How I can miss this reply!!

Hi Anoop,

First, thanks for your reply to my question and apologize for not following
up promptly. I have put off a million of fires and come back to this issue.
Here are my thoughts. Yes, a FilterList with MUST_PASS_ALL works fine for
simple temporal clause.

However, I have a use case like this. I need to find all data having
overlapping time range for a given time range. Some data are valid till
now, which have a open-ended end time timestamp, marked as end_time = null
in our database.

To express it formally, for a given time range [const_st, const_end], where
const_st represents the constant start time and const_et the constant end
time, my task is to find all data rows with start_time and end_time
satisfying this expression:

start_time < const_et and end_time >= const_st or end_time is null.


In a FilterList, I can choose either MUST_PASS_ALL or MUST_PASS_ONE, but
none is applicable to this use case.

It would be nice if there is a temporal filter that allows me to select
data valid between [const_st, const_et] (and that end_time is null will be
automatically interpreted as valid up to now).

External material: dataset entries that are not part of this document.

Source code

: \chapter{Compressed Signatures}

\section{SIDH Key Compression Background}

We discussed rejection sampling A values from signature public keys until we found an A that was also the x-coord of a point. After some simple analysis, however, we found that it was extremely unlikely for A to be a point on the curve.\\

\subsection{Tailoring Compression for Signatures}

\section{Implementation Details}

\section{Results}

My domain is not traditionally Internet area, but I am sure folks in
clickstream business have a similar need. And I am wondering how they solve
this problem.

Temporal is commonly supported in traditional databases. So maybe HBase can
offer the same? I guess the current version does not have this support, and
a customer filter needs to be written by myself. I could be wrong. Please
enlighten me.


Shumin Wu





On Mon, Sep 17, 2012 at 8:16 PM, Anoop Sam John <an...@huawei.com> wrote:

> Hi
> start_time and end_time are 2 qualifiers in your table.
> You can use a FilterList with MUST_PASS_ALL ( AND condition)
> Add SingleColumnValueFilter for each of the qualifier with the value and
> condition..
>
> -Anoop-
>
> ________________________________________
> From: Shumin Wu [shumin.wu@gmail.com]
> Sent: Monday, September 17, 2012 9:58 PM
> To: user@hbase.apache.org
> Subject: Temporal in Hbase?
>
> Hi,
>
> I have a user case to "filter" out rows using an "as of" predicate. For
> example, given a specific time point T, I would like to find all rows where
> start_time<=T<=end_time.
>
> Example hbase table schema:
> row_key, col_A, col_B, start_time, end_time
>
> I am wondering if there is any existing filter that allows me to do this.
>
> If not, I guess I would have to write my own custom filter.
>
> Thanks,
>
> Shumin Wu
>

RE: Temporal in Hbase?

Posted by "Ramkrishna.S.Vasudevan" <ra...@huawei.com>.
If your Column doesnot contain the given value means
If the end_time qualifier is null still the row should be retrieved right?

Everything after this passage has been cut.